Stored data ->
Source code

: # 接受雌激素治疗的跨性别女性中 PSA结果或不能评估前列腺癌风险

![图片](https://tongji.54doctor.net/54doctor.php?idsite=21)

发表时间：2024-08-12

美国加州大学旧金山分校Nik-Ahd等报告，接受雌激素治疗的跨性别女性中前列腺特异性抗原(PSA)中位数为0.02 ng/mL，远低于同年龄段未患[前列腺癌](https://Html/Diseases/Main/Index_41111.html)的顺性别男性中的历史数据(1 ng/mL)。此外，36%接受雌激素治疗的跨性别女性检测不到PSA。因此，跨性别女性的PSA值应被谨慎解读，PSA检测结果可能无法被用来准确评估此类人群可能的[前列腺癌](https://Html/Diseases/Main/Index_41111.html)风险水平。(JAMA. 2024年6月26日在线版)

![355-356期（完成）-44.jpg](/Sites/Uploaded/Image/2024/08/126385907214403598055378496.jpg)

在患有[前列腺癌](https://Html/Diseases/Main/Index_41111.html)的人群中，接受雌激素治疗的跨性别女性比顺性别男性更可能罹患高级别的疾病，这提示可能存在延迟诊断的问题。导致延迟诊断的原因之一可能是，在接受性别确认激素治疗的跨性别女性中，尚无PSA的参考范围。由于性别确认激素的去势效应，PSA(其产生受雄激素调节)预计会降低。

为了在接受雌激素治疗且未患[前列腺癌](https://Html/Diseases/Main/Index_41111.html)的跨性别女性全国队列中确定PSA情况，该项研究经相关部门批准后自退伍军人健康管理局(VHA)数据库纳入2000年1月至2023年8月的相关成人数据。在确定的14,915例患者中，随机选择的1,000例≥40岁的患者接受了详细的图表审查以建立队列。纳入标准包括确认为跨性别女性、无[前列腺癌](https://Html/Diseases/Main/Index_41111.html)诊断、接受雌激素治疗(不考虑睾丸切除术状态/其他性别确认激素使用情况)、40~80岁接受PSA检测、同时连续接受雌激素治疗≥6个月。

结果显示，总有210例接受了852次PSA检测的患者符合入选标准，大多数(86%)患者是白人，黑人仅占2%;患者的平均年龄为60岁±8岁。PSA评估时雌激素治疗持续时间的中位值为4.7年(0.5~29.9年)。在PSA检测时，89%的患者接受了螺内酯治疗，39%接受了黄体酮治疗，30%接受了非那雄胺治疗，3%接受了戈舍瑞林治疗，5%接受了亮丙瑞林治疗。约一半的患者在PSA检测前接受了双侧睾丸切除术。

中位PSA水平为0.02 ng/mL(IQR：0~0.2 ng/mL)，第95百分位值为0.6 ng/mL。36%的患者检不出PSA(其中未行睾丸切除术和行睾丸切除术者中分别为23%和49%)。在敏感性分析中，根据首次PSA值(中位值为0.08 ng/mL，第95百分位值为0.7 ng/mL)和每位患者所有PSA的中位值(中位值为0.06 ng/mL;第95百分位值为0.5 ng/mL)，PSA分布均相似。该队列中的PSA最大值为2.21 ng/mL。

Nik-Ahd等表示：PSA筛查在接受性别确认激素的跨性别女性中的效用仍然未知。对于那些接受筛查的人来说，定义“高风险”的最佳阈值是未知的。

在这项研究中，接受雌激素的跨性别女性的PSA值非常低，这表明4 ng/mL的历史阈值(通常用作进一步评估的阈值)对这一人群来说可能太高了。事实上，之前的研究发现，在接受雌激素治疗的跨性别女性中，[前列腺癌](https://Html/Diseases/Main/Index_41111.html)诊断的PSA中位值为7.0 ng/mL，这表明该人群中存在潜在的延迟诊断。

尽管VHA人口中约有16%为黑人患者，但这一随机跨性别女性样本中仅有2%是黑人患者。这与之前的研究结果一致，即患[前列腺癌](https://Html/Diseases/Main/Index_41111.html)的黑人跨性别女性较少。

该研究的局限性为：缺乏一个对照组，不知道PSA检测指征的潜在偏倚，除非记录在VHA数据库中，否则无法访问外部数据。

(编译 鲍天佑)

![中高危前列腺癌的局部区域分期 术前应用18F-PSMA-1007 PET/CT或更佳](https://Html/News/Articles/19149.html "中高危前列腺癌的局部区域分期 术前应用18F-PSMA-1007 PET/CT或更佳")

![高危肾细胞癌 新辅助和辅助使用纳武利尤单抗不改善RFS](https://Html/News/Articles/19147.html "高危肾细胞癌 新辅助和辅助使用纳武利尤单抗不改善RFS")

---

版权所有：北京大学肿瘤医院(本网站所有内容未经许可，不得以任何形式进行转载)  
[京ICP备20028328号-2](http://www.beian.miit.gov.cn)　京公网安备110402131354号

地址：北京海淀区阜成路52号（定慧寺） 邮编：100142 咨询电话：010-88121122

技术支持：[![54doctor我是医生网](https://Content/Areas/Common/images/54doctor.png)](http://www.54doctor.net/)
==
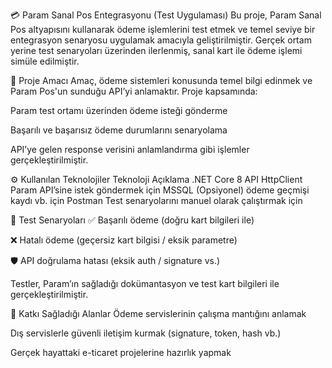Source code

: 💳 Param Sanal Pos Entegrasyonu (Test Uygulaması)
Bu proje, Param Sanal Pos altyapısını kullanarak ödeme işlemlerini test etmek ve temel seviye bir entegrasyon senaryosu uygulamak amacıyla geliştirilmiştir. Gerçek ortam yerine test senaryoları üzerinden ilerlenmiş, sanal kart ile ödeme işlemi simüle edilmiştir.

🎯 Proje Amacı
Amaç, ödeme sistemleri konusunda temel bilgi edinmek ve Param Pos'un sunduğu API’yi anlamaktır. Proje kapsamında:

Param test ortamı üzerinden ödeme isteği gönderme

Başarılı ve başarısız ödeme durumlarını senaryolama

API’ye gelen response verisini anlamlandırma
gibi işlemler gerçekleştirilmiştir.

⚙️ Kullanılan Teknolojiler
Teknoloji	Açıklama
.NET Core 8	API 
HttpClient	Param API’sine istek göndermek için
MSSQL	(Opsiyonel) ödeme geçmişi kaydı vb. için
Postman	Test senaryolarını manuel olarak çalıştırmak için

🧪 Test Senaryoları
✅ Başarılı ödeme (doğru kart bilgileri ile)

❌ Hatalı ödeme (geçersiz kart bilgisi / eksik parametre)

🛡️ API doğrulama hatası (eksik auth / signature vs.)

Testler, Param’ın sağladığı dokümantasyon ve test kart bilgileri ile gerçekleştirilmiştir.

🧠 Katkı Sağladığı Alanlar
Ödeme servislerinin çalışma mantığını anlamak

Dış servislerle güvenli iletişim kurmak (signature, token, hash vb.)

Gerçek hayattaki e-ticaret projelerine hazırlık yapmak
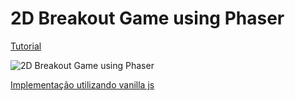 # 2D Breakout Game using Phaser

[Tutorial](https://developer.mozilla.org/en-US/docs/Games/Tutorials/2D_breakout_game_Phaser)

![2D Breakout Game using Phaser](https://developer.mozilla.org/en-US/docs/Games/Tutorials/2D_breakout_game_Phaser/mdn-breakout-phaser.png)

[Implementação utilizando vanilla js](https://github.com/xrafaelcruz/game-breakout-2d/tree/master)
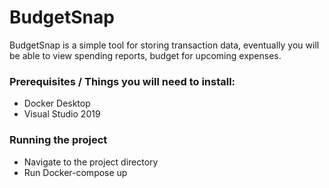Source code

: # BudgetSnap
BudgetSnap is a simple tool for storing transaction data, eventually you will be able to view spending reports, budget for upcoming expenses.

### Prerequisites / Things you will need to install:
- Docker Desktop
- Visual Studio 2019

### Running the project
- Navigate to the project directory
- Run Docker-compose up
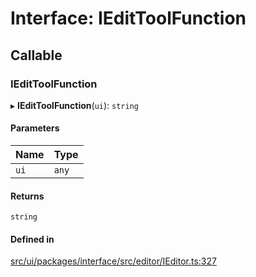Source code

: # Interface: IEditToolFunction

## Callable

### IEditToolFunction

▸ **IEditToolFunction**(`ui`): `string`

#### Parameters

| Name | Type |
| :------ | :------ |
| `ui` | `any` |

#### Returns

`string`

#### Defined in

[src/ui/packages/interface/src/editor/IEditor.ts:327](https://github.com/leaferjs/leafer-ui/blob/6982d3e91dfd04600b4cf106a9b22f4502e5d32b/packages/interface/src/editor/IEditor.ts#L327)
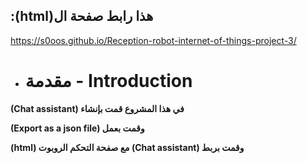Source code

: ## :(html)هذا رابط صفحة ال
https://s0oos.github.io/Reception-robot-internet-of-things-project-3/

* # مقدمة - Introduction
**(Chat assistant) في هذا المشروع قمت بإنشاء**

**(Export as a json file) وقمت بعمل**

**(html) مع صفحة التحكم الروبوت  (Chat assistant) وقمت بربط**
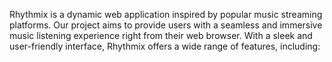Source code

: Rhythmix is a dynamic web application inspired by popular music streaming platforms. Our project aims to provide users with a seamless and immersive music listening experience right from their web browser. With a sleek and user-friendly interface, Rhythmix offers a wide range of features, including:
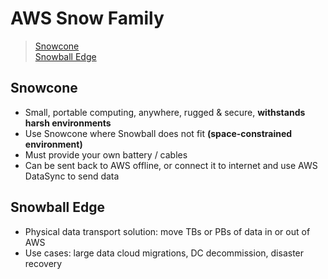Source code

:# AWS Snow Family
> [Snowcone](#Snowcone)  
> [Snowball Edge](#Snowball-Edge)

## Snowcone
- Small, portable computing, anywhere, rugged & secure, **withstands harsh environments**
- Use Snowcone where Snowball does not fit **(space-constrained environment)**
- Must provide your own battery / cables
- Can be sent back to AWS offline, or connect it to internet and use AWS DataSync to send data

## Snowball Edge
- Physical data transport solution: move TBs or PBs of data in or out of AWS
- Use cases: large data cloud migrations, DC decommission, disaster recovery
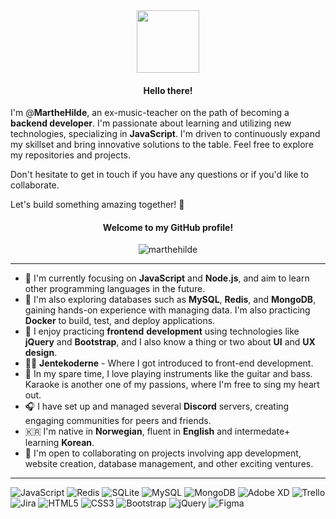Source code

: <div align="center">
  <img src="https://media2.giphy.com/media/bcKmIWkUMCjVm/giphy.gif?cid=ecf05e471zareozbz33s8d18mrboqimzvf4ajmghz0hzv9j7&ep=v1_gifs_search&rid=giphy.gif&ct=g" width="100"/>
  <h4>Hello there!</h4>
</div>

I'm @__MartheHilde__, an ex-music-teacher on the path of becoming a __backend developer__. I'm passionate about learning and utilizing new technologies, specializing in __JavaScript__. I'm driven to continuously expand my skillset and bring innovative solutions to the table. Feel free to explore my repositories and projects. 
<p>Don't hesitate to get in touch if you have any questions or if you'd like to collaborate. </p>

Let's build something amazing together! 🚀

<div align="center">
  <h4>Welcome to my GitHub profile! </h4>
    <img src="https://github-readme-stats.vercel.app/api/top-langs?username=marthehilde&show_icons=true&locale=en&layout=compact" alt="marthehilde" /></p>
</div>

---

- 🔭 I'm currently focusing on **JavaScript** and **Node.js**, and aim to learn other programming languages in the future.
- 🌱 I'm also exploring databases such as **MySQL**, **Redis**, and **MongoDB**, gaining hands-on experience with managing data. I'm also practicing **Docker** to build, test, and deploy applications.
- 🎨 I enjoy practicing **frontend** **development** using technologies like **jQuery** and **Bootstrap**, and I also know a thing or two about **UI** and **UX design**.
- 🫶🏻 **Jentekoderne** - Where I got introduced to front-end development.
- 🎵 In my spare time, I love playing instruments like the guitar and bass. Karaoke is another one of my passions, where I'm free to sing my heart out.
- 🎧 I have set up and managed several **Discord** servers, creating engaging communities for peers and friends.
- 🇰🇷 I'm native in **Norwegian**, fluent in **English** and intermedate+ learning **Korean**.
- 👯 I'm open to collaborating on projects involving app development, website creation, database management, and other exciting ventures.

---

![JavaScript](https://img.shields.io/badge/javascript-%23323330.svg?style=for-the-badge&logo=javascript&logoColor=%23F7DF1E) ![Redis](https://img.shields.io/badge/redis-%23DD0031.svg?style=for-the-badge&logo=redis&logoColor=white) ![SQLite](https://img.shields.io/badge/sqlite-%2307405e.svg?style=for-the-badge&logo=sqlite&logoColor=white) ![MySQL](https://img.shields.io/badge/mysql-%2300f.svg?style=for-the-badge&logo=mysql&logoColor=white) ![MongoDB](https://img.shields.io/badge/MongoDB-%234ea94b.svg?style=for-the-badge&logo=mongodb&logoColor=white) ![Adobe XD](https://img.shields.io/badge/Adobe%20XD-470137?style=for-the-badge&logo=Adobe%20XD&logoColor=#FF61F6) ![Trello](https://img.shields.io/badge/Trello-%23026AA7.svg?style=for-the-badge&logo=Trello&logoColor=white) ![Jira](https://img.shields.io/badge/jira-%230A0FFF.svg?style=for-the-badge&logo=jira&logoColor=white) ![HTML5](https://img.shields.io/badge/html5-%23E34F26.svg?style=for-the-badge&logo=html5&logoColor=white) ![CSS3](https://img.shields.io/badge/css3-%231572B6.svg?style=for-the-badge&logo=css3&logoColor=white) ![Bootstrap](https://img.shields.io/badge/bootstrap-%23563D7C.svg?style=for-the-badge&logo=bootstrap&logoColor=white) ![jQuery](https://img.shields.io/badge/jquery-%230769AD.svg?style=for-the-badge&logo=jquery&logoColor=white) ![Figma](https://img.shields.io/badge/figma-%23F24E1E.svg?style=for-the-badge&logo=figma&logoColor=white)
---
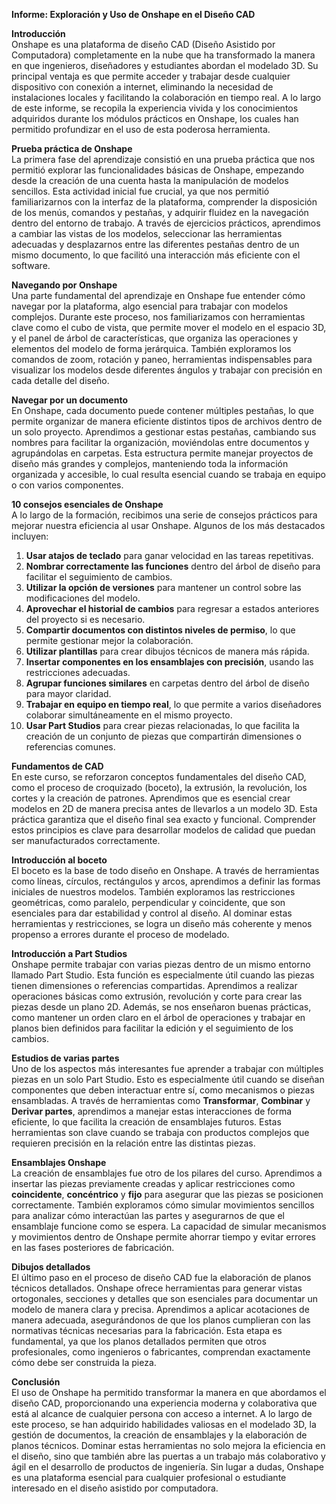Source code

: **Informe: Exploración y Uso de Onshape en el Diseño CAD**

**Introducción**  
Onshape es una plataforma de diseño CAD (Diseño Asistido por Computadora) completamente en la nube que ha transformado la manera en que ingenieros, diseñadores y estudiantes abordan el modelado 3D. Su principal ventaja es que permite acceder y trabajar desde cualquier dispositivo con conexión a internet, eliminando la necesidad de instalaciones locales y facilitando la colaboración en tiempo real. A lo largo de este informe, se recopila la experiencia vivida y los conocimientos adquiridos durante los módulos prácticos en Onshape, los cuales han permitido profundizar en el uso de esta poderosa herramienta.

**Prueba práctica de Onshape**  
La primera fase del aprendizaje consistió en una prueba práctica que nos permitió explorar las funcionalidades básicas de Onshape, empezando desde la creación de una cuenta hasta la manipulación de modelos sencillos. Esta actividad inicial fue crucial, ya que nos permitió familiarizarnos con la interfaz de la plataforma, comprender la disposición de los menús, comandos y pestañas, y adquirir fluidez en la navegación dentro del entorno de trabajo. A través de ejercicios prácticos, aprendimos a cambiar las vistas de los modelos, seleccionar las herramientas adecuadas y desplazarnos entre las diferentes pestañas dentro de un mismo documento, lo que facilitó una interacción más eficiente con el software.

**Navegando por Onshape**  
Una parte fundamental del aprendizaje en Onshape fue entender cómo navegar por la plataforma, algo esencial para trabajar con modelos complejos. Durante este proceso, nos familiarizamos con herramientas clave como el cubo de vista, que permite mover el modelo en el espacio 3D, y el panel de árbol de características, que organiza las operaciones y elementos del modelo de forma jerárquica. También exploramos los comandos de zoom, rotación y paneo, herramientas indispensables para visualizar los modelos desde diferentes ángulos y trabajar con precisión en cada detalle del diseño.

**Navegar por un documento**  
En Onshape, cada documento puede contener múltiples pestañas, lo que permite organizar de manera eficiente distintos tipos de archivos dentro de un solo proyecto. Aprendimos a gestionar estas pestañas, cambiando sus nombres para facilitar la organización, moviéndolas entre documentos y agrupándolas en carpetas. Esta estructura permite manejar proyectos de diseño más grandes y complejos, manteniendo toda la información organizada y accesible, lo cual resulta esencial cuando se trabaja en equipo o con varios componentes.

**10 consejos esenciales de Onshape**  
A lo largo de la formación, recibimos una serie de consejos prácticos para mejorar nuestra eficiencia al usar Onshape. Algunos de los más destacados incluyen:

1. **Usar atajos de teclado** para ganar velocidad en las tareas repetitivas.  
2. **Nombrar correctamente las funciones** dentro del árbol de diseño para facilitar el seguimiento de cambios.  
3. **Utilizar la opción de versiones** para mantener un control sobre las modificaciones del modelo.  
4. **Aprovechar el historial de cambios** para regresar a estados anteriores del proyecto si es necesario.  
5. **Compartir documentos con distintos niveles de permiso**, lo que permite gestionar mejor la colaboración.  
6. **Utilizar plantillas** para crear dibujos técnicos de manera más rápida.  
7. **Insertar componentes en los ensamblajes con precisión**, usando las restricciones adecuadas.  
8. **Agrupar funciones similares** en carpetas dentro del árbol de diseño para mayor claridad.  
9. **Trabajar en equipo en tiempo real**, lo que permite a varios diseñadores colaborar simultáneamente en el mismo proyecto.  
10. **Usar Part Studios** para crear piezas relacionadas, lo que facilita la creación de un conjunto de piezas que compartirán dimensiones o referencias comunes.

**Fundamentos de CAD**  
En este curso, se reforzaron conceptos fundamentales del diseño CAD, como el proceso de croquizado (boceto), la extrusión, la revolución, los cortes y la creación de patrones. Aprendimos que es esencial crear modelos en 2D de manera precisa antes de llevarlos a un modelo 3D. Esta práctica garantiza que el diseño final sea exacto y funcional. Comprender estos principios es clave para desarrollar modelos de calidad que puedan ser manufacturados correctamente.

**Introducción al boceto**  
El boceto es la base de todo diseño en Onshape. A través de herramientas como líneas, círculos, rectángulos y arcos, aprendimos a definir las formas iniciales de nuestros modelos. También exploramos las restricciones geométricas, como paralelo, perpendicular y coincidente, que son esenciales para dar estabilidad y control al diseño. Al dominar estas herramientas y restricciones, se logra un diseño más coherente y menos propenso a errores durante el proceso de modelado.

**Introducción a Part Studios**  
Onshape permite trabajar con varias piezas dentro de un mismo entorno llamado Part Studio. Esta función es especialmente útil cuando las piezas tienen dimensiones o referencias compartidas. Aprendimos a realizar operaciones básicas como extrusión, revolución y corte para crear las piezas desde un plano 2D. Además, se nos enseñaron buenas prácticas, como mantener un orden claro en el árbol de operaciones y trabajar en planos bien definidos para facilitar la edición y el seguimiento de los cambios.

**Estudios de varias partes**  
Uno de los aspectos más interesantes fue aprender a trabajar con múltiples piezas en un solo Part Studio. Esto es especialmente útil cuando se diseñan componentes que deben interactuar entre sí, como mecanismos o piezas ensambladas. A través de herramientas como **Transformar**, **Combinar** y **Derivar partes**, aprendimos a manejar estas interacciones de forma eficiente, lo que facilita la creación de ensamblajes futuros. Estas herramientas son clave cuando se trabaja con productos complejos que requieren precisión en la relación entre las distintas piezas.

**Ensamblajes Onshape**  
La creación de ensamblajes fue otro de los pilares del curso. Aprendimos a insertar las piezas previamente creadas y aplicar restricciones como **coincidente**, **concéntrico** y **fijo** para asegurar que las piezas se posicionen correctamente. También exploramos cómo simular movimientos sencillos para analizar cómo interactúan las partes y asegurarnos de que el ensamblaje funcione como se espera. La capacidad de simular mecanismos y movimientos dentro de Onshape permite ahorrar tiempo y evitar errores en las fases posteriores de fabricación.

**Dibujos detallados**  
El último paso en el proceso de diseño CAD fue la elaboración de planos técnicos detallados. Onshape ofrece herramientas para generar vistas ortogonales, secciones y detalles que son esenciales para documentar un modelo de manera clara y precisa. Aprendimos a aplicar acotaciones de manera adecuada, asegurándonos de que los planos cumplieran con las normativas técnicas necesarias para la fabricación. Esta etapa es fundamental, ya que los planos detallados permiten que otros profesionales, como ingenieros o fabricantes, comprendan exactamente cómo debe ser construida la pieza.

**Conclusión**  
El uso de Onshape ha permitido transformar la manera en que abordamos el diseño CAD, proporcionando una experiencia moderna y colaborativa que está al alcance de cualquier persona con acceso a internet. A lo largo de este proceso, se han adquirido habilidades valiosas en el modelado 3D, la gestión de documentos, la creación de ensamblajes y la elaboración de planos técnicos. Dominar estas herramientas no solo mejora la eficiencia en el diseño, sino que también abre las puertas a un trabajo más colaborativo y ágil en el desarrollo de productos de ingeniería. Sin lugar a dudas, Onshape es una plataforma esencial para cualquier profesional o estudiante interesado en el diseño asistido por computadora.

Description of the task -> What lines in the data hold the word "eksik"? Return them.

Expected answer ->
❌ Hatalı ödeme (geçersiz kart bilgisi / eksik parametre)
🛡️ API doğrulama hatası (eksik auth / signature vs.)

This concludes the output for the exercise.